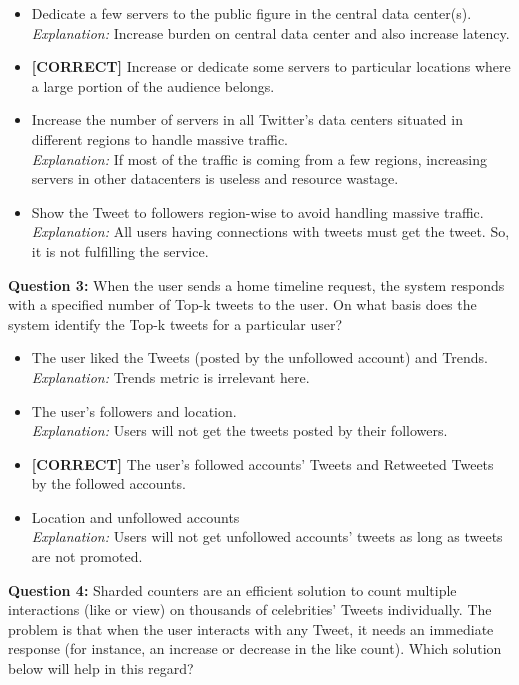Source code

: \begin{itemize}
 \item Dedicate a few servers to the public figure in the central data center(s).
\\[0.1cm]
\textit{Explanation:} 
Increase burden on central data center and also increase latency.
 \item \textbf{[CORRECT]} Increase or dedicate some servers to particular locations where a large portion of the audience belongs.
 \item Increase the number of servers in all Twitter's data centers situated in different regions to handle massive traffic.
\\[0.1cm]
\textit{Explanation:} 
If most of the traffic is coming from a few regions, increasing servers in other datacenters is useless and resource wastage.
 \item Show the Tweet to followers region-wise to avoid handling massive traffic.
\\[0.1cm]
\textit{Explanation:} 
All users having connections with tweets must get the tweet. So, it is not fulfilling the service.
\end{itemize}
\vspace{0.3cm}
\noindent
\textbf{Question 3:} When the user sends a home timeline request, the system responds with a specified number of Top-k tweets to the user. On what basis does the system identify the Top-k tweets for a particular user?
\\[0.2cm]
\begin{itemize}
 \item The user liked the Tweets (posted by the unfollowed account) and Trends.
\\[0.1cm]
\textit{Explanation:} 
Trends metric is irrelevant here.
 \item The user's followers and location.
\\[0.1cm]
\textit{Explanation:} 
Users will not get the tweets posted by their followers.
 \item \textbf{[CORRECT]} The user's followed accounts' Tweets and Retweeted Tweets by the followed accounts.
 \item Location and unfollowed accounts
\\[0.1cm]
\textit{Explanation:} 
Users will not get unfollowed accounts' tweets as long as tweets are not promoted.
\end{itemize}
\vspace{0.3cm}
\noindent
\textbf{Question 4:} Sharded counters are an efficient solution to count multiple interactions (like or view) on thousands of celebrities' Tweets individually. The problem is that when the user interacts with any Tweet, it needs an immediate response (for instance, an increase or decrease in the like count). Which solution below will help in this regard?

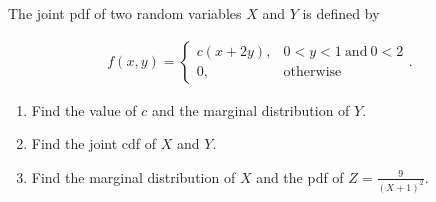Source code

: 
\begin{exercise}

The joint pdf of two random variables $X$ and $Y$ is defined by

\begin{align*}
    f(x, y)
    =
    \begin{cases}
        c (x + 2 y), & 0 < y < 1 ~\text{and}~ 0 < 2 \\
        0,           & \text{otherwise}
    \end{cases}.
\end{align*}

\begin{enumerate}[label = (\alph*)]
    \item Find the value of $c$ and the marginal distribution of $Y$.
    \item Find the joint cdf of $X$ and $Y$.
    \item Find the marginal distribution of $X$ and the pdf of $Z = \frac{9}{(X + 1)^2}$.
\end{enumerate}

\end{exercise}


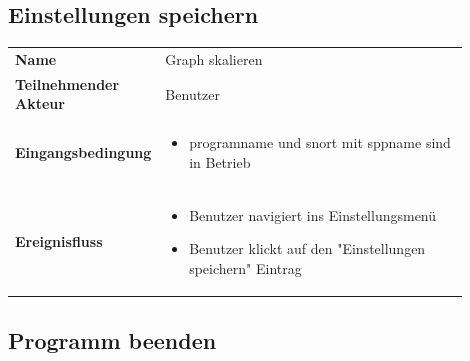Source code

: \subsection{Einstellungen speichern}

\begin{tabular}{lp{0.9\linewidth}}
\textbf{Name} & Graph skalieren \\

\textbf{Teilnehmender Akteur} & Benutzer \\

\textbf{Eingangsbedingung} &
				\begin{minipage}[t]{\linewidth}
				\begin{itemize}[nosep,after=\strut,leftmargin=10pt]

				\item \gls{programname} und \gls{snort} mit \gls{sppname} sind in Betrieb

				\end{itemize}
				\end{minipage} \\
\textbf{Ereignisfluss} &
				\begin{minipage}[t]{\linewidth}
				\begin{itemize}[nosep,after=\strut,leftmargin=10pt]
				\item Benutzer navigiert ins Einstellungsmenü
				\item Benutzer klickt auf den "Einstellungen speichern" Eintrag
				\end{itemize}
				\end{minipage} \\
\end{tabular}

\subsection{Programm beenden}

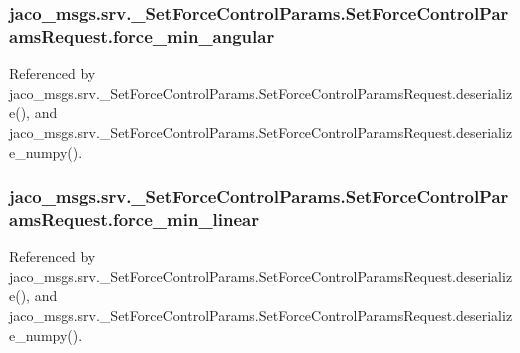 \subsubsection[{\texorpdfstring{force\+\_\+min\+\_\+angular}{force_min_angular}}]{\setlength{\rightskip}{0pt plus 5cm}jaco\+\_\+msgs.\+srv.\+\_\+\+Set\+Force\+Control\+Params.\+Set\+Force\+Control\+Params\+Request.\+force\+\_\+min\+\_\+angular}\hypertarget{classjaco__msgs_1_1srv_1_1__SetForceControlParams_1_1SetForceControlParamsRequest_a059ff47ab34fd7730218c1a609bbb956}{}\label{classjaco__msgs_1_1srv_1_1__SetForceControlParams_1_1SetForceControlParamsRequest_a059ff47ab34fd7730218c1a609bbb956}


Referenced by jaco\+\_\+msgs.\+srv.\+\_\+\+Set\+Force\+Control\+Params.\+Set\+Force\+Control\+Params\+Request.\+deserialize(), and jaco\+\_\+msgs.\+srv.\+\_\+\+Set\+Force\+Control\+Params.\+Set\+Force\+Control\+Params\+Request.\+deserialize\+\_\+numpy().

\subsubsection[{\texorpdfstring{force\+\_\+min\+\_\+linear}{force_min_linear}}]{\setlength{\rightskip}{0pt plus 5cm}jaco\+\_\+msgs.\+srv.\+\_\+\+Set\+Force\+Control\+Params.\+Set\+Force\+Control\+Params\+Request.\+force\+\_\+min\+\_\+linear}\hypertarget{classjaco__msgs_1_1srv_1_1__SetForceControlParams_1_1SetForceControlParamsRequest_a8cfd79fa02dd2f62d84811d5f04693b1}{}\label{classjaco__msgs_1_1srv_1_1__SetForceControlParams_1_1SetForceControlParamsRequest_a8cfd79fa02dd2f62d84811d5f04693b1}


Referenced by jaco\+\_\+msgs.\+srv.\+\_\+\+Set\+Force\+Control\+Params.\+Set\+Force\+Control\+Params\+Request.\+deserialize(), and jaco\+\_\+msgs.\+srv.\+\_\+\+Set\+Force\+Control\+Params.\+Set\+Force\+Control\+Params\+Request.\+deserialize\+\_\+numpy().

→ **EXERCISE**
Check every line of the entries above, and copy those that carry the string "tabular".

→ **TASK ANSWER**
\begin{tabular}{lp{0.9\linewidth}}
\end{tabular}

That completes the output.